Ou o dia em que Paolo Rossi me roubou a infância.

Eu, então já "argentino" desde 1978, não resisti e atirei-me de braços abertos para esse Brasil de balanço perfumado, que nenhuma criança amante de bola julgava possível nos seus melhores sonhos. Para os meus 11 anos, aquela era uma equipa de Disneylândia, uma lenda futebolística com encantamento, fogo de artifício e super-heróis (Sócrates, Zico, Falcão, Júnior, Eder). Um espetáculo arrebatador ao qual nem sequer faltava um pontapé-canhão e dois patetas de serviço (o careca da baliza, Waldir Peres, e Serginho, o "irmão metralha").

Paolo - quem? - Rossi era um estranho. Uma espécie de pau italiano de virar tripas com manias de jogador, mas, julgava eu, condenado a figurante. O carrossel brasileiro não podia encravar ali.

Em casa dos avós paternos borbulhava a conversa do costume: que o Brasil tinha uma ditadura militar, que a Itália era uma democracia, etc, etc. Para uma família politicamente comprometida, o futebol nunca era só futebol. No tempo em que Portugal falhava "Europeus" e "Mundiais" de forma dramaticamente fadista, havia sempre bandeiras, hinos e camisolas que se adotavam como "nossas". Para o clã familiar, o Brasil não estava entre elas e a Itália era o que havia mais à mão para demonstrar a superioridade moral das liberdades. No meu caso deu-me para tiques de pequeno tirano: a tragédia emocional que vivi então - com choradeira na banheira e tudo - só tinha sido possível porque o parque de diversões que era esse Brasil deu liberdade a mais um patife chamado Paolo Rossi.

Paolo Rossi faleceu esta semana e deixou uma autobiografia que diz quase tudo sobre ele: "Eu fiz chorar o Brasil". O título peca por defeito: Paolo Rossi não fez chorar o Brasil. Fez chorar o mundo inteiro fora de Itália e roubou a infância aos catraios que demoraram muitos anos a digerir o facto de os super-heróis brasileiros terem sido derrotados pelo homem alfinete vestido de azul.

Acontece, porém, que o futebol tem uma faceta retorcida. Ou redentora.

Para bem do futuro da memória, quem ganhou aquele Mundial foi o Brasil. É desse Brasil que nos lembraremos e falaremos quando aquele ano vier à baila nas conversas em família ou nas mesas de amigos. A Itália levantou a taça, mas a fantasia e a utopia podem sempre mais dos que troféus de caça.

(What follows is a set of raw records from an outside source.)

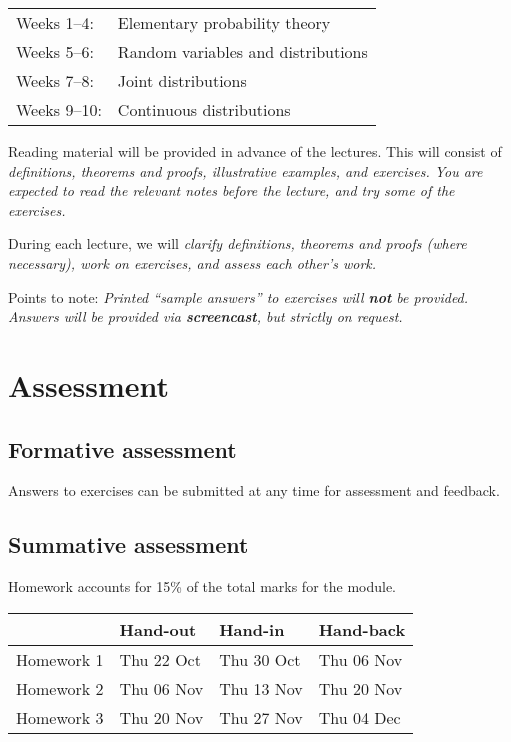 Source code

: \begin{tabular}{ll}
Weeks 1--4:	    & Elementary probability theory \\
Weeks 5--6:	    & Random variables and distributions \\
Weeks 7--8:	    & Joint distributions \\
Weeks 9--10:	& Continuous distributions 
\end{tabular}

\bigskip
Reading material will be provided in advance of the lectures. This will consist of
\ben
\it definitions,
\it theorems and proofs,
\it illustrative examples, and
\it exercises.
\een
You are expected to read the relevant notes \emph{before} the lecture, and try some of the exercises.

\newpage

During each lecture, we will
\ben
\it clarify definitions, theorems and proofs (where necessary),
\it work on exercises, and
\it assess each other's work.
\een

Points to note:
\bit
\it Printed ``sample answers'' to exercises will \textbf{not} be provided.
\it Answers will be provided via \textbf{screencast}, but strictly on request.
\eit

\section{Assessment}

\subsection*{Formative assessment}
Answers to exercises can be submitted at any time for assessment and feedback.

\subsection*{Summative assessment}
Homework accounts for 15\% of the total marks for the module.
\begin{table}[h]
\centering
\begin{tabular}{|llll|}\hline
			& Hand-out      & Hand-in       & Hand-back \\ \hline
Homework 1  & Thu 22 Oct    & Thu 30 Oct    & Thu 06 Nov \\
Homework 2  & Thu 06 Nov    & Thu 13 Nov    & Thu 20 Nov \\
Homework 3  & Thu 20 Nov    & Thu 27 Nov    & Thu 04 Dec \\ \hline 
\end{tabular}
\end{table}

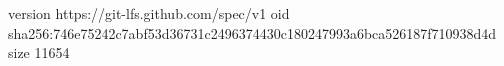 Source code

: version https://git-lfs.github.com/spec/v1
oid sha256:746e75242c7abf53d36731c2496374430c180247993a6bca526187f710938d4d
size 11654
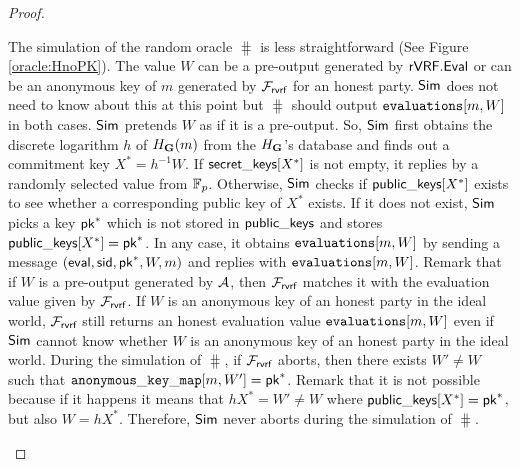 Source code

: \begin{proof}
\begin{itemize}
		 The simulation of the random oracle $ \hash $ is less straightforward (See Figure \ref{oracle:HnoPK}).
		The value $ W $ can be a pre-output generated by $ {\mathsf{rVRF}}.{\mathsf{Eval}} $ or can be an anonymous key of  $ m $ generated by $ \mathcal{F}_{\textsf{rvrf}} $ for an honest party. $ \mathsf{Sim} $ does not need to know about this at this point but $ \hash $ should output $ \texttt{evaluations}[m,W] $ in both cases.	 
		$ \mathsf{Sim} $ pretends $ W $ as if it is a pre-output. So, $ \mathsf{Sim} $ first obtains the discrete logarithm $ h $ of $ H_{\mathbf{G}}(m) $ from the $ H_{\mathbf{G}} $'s database and finds out a commitment key $ X^* = h^{-1}W $.    
		If  $ {\mathsf{secret\_keys}}[X^*] $ is not empty, it replies by a randomly selected value from $ \mathbb{F}_p $.
		Otherwise,
		$ \mathsf{Sim} $ checks if $ {\mathsf{public\_keys}}[X^*] $ exists to see whether a corresponding public key of $ X^* $ exists. If it does not exist, $ \mathsf{Sim} $ picks a key $ \mathsf{pk}^* $ which is not stored in $ {\mathsf{public\_keys}} $ and stores $ {\mathsf{public\_keys}}[X^*] = \mathsf{pk}^* $. In any case, it obtains $ \texttt{evaluations}[m,W] $ by sending a message $ (\mathsf{eval}, \textsf{sid},\mathsf{pk}^*,W,m) $ and replies with $ \texttt{evaluations}[m,W] $.
		Remark that if $ W $ is a pre-output generated by $ \mathcal{A} $, then $ \mathcal{F}_{\textsf{rvrf}} $ matches it with the evaluation value given by $ \mathcal{F}_{\textsf{rvrf}} $. If $ W $ is an anonymous key of an honest party in the ideal world, $ \mathcal{F}_{\textsf{rvrf}} $ still returns an honest evaluation value $ \texttt{evaluations}[m,W] $ even if $ \mathsf{Sim} $ cannot know whether $ W $ is an anonymous key of an honest party in the ideal world. 
		During the simulation of $ \hash $, if $ \mathcal{F}_{\textsf{rvrf}} $ aborts, then there exists $ W' \neq W $ such that $ \mathtt{anonymous\_key\_map}[m,W'] = \mathsf{pk}^* $. Remark that it is not possible because if it happens it means that $ hX^* = W' \neq W  $ where $ {\mathsf{public\_keys}}[X^*] = \mathsf{pk}^* $, but also $ W = hX^* $. 
		Therefore, $ \mathsf{Sim} $ never aborts during the simulation of $ \hash $.
		

\end{itemize}
\end{proof}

Há uns anos, vagueando por Barcelona, fui dar a Sarriá, local do mítico estádio daquela tarde de julho de 1982. Quando percebi onde estava, veio-me um arrepio à espinha, desses que recalcam dolorosas memórias. O estádio, soube então, fora demolido em 1997. É justo. É o que deve acontecer aos cemitérios dos sonhos.

P.S. - Deixo um abraço coletivo à redação d´O Jogo e junto-me ao luto pelo adeus de Carlos Machado, "carregador de pianos" e de afetos, praticante incorrigível da camaradagem. Do meu tempo de jornalista em construção, devo-lhe o apoio, o humor, a força e o conselho certos. E guardo, com saudade, a imensa sabedoria que legou sem nunca se pôr em bicos de pés. É desses o Olimpo.